* **Exercise requirements**
Please start at the first line of the records beneath and quote each line exactly, ending with the line containing "by Dean Baker".

* **Extracted data**

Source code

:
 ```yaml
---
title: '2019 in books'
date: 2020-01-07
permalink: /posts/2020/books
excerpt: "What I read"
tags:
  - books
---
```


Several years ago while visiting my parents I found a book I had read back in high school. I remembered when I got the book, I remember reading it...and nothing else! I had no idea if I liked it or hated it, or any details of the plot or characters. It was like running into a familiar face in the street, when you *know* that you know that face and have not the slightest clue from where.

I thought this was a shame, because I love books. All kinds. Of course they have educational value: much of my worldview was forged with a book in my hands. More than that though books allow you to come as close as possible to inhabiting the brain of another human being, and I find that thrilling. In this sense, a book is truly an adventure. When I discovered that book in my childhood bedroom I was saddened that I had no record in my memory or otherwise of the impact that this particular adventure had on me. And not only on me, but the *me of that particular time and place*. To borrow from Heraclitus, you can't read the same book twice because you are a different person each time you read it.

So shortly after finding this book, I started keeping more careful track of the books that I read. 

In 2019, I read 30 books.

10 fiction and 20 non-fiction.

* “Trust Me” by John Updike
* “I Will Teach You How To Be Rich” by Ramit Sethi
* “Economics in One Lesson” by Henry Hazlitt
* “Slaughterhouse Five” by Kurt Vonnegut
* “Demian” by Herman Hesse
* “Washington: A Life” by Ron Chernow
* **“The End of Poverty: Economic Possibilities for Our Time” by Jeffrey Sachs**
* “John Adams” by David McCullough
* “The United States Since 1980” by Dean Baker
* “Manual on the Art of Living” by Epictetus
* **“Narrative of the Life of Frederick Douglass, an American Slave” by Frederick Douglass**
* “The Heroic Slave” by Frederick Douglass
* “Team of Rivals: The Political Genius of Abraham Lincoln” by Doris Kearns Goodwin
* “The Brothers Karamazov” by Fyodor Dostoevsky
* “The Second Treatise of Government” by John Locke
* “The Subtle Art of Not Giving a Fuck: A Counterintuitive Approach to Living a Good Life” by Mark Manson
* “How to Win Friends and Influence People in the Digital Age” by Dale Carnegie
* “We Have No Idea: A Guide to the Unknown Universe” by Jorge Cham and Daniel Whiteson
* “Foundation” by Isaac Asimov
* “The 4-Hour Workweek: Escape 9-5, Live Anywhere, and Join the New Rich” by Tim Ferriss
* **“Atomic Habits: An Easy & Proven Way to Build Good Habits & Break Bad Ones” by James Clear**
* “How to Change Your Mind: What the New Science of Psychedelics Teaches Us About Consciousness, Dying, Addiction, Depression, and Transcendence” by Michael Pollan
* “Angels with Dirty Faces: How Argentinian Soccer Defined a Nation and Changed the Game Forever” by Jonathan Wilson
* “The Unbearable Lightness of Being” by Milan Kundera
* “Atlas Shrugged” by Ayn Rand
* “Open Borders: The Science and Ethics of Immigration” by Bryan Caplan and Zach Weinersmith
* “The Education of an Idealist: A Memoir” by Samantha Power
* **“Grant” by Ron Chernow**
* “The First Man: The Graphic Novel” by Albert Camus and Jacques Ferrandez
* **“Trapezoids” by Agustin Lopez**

* **Solution for this problem**
Source code

:
 ```yaml
---
title: '2019 in books'
date: 2020-01-07
permalink: /posts/2020/books
excerpt: "What I read"
tags:
  - books
---
```


Several years ago while visiting my parents I found a book I had read back in high school. I remembered when I got the book, I remember reading it...and nothing else! I had no idea if I liked it or hated it, or any details of the plot or characters. It was like running into a familiar face in the street, when you *know* that you know that face and have not the slightest clue from where.

I thought this was a shame, because I love books. All kinds. Of course they have educational value: much of my worldview was forged with a book in my hands. More than that though books allow you to come as close as possible to inhabiting the brain of another human being, and I find that thrilling. In this sense, a book is truly an adventure. When I discovered that book in my childhood bedroom I was saddened that I had no record in my memory or otherwise of the impact that this particular adventure had on me. And not only on me, but the *me of that particular time and place*. To borrow from Heraclitus, you can't read the same book twice because you are a different person each time you read it.

So shortly after finding this book, I started keeping more careful track of the books that I read. 

In 2019, I read 30 books.

10 fiction and 20 non-fiction.

* “Trust Me” by John Updike
* “I Will Teach You How To Be Rich” by Ramit Sethi
* “Economics in One Lesson” by Henry Hazlitt
* “Slaughterhouse Five” by Kurt Vonnegut
* “Demian” by Herman Hesse
* “Washington: A Life” by Ron Chernow
* **“The End of Poverty: Economic Possibilities for Our Time” by Jeffrey Sachs**
* “John Adams” by David McCullough
* “The United States Since 1980” by Dean Baker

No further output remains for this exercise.